:: Data in this exercise ::

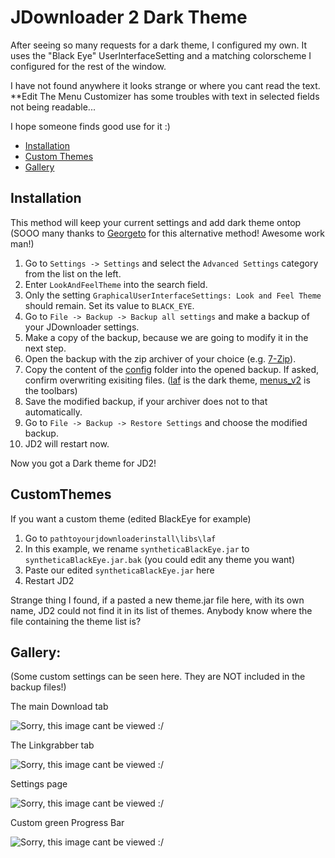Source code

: # JDownloader 2 Dark Theme
After seeing so many requests for a dark theme, I configured my own. 
It uses the "Black Eye" UserInterfaceSetting and a matching colorscheme I configured for the rest of the window. 

I have not found anywhere it looks strange or where you cant read the text. **Edit The Menu Customizer has some troubles with text in selected fields not being readable...

I hope someone finds good use for it :)

- [Installation](#installation)
- [Custom Themes](#customthemes)
- [Gallery](#gallery)

## Installation
This method will keep your current settings and add dark theme ontop
(SOOO many thanks to [Georgeto](https://github.com/Georgeto) for this alternative method! Awesome work man!)
1. Go to `Settings -> Settings` and select the `Advanced Settings` category from the list on the left.
2. Enter `LookAndFeelTheme` into the search field.
3. Only the setting `GraphicalUserInterfaceSettings: Look and Feel Theme` should remain. Set its value to `BLACK_EYE`.
4. Go to `File -> Backup -> Backup all settings` and make a backup of your JDownloader settings.
5. Make a copy of the backup, because we are going to modify it in the next step.
6. Open the backup with the zip archiver of your choice (e.g. [7-Zip](https://www.7-zip.org/)).
7. Copy the content of the [config](config/) folder into the opened backup. If asked, confirm overwriting exisiting files. ([laf](https://github.com/Vinylwalk3r/JDownloader-2-Dark-Theme/tree/master/config/cfg/laf) is the dark theme, [menus_v2](https://github.com/Vinylwalk3r/JDownloader-2-Dark-Theme/tree/master/config/cfg/menus_v2) is the toolbars) 
8. Save the modified backup, if your archiver does not to that automatically.
9. Go to `File -> Backup -> Restore Settings` and choose the modified backup.
10. JD2 will restart now.

Now you got a Dark theme for JD2!

## CustomThemes

If you want a custom theme (edited BlackEye for example)
1. Go to `pathtoyourjdownloaderinstall\libs\laf`
2. In this example, we rename `syntheticaBlackEye.jar` to `syntheticaBlackEye.jar.bak` (you could edit any theme you want)
3. Paste our edited `syntheticaBlackEye.jar` here
4. Restart JD2

Strange thing I found, if a pasted a new theme.jar file here, with its own name, JD2 could not find it in its list of themes. Anybody know where the file containing the theme list is?

## Gallery:
(Some custom settings can be seen here. They are NOT included in the backup files!)

The main Download tab

![Sorry, this image cant be viewed :/ ](https://github.com/Vinylwalk3r/Jdownloader-2-Dark-Theme/blob/master/images/Download.JPG?)

The Linkgrabber tab

![Sorry, this image cant be viewed :/ ](https://github.com/Vinylwalk3r/Jdownloader-2-Dark-Theme/blob/master/images/Linkgrabber.JPG?)

Settings page

![Sorry, this image cant be viewed :/ ](https://github.com/Vinylwalk3r/Jdownloader-2-Dark-Theme/blob/master/images/SettingsTab.JPG?)

Custom green Progress Bar

![Sorry, this image cant be viewed :/ ](https://github.com/Vinylwalk3r/Jdownloader-2-Dark-Theme/blob/master/images/GreenProgressBar.JPG?)
##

:::

• Description of the task: Return exactly the lines above from the line that has "This method will" through the line that has "3. Only the", inclusive, and nothing else.

• The completed task:
This method will keep your current settings and add dark theme ontop
(SOOO many thanks to [Georgeto](https://github.com/Georgeto) for this alternative method! Awesome work man!)
1. Go to `Settings -> Settings` and select the `Advanced Settings` category from the list on the left.
2. Enter `LookAndFeelTheme` into the search field.
3. Only the setting `GraphicalUserInterfaceSettings: Look and Feel Theme` should remain. Set its value to `BLACK_EYE`.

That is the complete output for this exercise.